Other than IBM, which was still in the "selling iron" business, Cincom became the first U.S. software firm to promote the concept of a database management system (DBMS). Cincom delivered the first commercial database management system that was not bundled with a computer manufacturer's hardware and proprietary software.

===1970s and 1980s===
Cincom introduced several new products during the 1970s, including:
- ENVIRON/1 (1971), a control system for teleprocessing networks.

- SOCRATES (1972), a data retrieval system for receiving reports from the TOTAL database system.
- T-ASK (1975), an Interactive Query Language for Harris computers.
- MANTIS (1978), an application generator. It has developed enough of a following to still be the focus of attention in 2017.
- Manufacturing Resource Planning System (1979), a packaged ERP field data system for manufacturers that is the ancestor of today's CONTROL system.

New products introduced in the 1980s included:
- EPOCH-FMS (1980), a directory-driven financial management system.
- Series 80 Data Control System (1980), an interactive online data dictionary.
- TOTAL Information System (1982), a directory-driven database management system.

- ULTRA (1983), an interactive database management system for DEC's VAX hardware and VMS operating system. This offering was part of a strategic move to recognize DEC, and quickly resulted in one out of five customer product purchases being for VAX systems.

- PC CONTACT (1984), a fully integrated, single-step communications facility that interactively linked an IBM mainframe computer with the user's IBM personal computer.
- MANAGE User Series (1984), an integrated, decision-support system that combined extensive personal computing capabilities with the power and control of the mainframe.
- SUPRA for SQL (structured query language) (1989).

- CASE Environment (1989), a series of integrated components that assisted users who were facing cross-platform development demand from multiple areas within their computers.
- Comprehensive Planning & Control System (CPCS) (1989), a resource and project guidance system that centralized management of resources and activities.

===1990s===
New products during the 1990s, included:
- AD/Advantage (1991), an application development system that automated development and maintenance activities throughout all phases of the application life cycle.

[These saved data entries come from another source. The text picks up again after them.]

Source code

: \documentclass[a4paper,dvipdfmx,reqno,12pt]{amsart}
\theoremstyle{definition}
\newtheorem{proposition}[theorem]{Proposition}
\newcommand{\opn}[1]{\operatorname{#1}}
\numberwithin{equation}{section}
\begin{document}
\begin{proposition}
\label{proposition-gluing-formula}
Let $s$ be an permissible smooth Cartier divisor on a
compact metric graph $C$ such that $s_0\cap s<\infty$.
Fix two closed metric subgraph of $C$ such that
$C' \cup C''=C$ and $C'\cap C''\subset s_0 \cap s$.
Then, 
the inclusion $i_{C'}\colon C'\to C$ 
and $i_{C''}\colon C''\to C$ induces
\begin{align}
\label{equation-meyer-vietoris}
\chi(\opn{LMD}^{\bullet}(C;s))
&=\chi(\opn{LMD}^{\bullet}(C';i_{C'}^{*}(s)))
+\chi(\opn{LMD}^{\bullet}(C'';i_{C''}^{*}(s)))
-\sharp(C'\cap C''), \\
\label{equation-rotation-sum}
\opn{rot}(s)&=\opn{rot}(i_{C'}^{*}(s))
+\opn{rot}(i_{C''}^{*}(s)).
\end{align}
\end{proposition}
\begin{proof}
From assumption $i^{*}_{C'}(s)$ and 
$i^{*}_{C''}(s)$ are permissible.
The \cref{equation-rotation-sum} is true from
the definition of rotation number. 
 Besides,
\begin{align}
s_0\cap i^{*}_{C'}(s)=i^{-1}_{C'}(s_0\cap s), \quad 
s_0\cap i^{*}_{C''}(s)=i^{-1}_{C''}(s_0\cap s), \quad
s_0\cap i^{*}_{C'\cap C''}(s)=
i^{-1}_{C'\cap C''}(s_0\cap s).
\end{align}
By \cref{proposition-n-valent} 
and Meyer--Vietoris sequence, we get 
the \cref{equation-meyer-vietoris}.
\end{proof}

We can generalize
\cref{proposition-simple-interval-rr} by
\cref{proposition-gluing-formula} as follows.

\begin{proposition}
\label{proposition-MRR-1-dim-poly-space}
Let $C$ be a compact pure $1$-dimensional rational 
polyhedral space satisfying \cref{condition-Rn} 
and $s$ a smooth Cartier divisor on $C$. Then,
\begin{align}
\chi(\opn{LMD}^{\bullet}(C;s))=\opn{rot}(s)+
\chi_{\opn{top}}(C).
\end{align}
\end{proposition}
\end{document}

AD/Advantage is a component f MANTIS.

- XpertRule (1993), a knowledge specification and generation system.
- TOTAL FrameWork (1995), a set of object-oriented frameworks, services and integrated development environments (IDEs) for the assembly and maintenance of Smalltalk, Java, C++ and Visual Basic business applications.
- Cincom Acquire (1995), an integrated selling system for companies that deliver complex products and services.
- AuroraDS (1995), an enterprise-wide solution that allowed organizations to automate document creation, production, output and management in a client/server environment.
- SPECTRA (1997), a system that provided customer administration and resource efficiency for telecommunications, utilities and service industries.
- gOOi (1997), a solution that turns traditional server-based applications into graphical integrated desktop (client) applications.
- Cincom Encompass (1998), a suite of integrated components for next-generation call centers.
- Cincom Smalltalk (1999), a suite that includes VisualWorks and the ObjectStudio Enterprise development environment.
- Cincom iC Solutions (1999), a technology that combines sales and marketing automation with knowledge-based support for product and service configuration.

===2000 to the present===
New products include:
- Cincom Knowledge Builder (2001), a business-rules management system that streamlines sales and service processes by providing advice and guidance at the point of customer interaction.
- Cincom TIGER (2002), a tool that integrates all data sources within an organization.
- Cincom Synchrony (2004), a customer-experience management system for multi-channel contact centers.